*** Opening Provided records ***

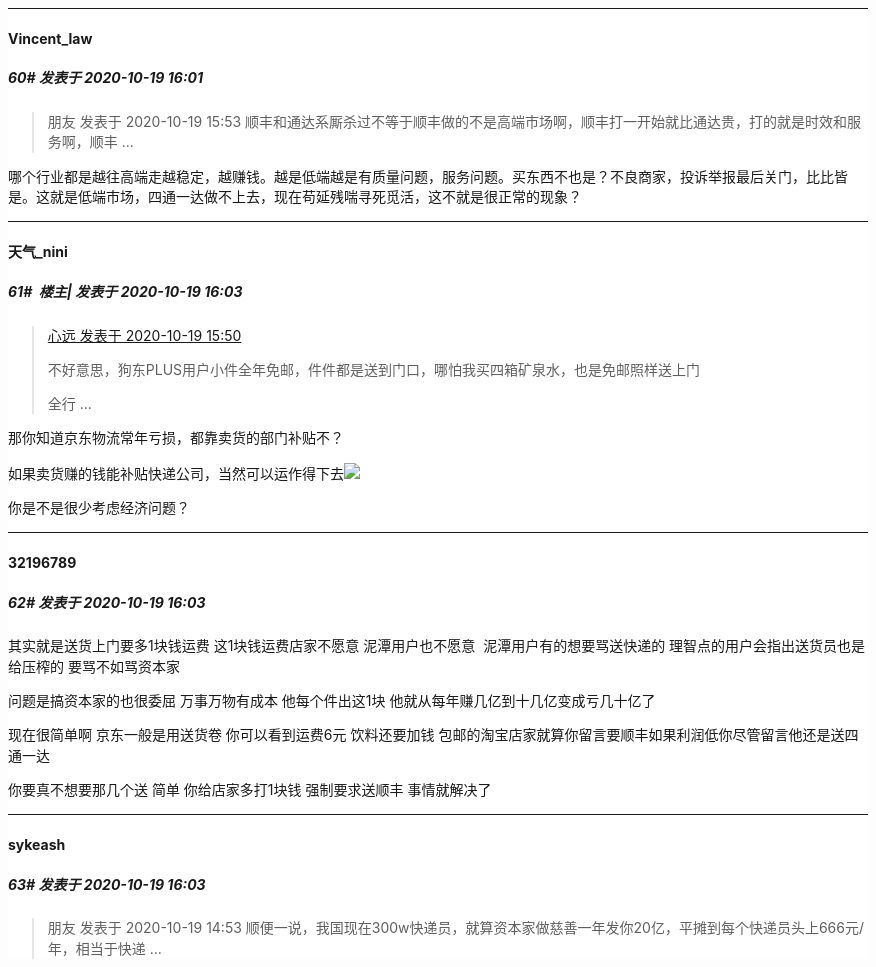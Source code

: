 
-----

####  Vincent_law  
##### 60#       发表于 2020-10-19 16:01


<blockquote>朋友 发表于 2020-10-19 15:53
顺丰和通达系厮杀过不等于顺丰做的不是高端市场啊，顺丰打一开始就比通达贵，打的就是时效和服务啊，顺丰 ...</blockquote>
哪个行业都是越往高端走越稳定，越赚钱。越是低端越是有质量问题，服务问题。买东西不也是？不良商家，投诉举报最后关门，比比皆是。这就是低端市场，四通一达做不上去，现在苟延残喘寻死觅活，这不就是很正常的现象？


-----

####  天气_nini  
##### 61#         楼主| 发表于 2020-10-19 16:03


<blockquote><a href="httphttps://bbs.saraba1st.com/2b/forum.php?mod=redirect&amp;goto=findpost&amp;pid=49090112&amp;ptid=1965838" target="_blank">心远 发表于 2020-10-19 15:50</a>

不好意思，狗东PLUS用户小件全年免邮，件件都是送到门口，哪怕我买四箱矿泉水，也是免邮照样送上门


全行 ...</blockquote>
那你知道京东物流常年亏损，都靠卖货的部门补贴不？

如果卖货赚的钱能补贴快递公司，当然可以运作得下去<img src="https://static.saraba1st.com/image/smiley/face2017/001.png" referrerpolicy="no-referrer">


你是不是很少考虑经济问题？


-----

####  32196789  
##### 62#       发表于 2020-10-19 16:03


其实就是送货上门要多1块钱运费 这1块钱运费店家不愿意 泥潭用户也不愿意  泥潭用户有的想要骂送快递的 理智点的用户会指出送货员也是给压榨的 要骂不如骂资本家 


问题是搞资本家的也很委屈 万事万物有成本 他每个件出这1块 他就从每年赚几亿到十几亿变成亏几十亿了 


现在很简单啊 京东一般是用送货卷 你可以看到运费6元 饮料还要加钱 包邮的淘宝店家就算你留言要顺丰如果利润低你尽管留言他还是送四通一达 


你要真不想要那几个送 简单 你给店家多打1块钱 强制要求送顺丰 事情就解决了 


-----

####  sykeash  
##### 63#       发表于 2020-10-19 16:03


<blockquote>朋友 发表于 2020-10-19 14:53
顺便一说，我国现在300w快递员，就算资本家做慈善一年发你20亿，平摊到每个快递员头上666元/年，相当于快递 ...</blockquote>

*** Closing Provided records ***

The task: In the records above, find every line containing the word "blockquote" and show it.

Written answer:
<blockquote>朋友 发表于 2020-10-19 15:53
顺丰和通达系厮杀过不等于顺丰做的不是高端市场啊，顺丰打一开始就比通达贵，打的就是时效和服务啊，顺丰 ...</blockquote>
<blockquote><a href="httphttps://bbs.saraba1st.com/2b/forum.php?mod=redirect&amp;goto=findpost&amp;pid=49090112&amp;ptid=1965838" target="_blank">心远 发表于 2020-10-19 15:50</a>
全行 ...</blockquote>
<blockquote>朋友 发表于 2020-10-19 14:53
顺便一说，我国现在300w快递员，就算资本家做慈善一年发你20亿，平摊到每个快递员头上666元/年，相当于快递 ...</blockquote>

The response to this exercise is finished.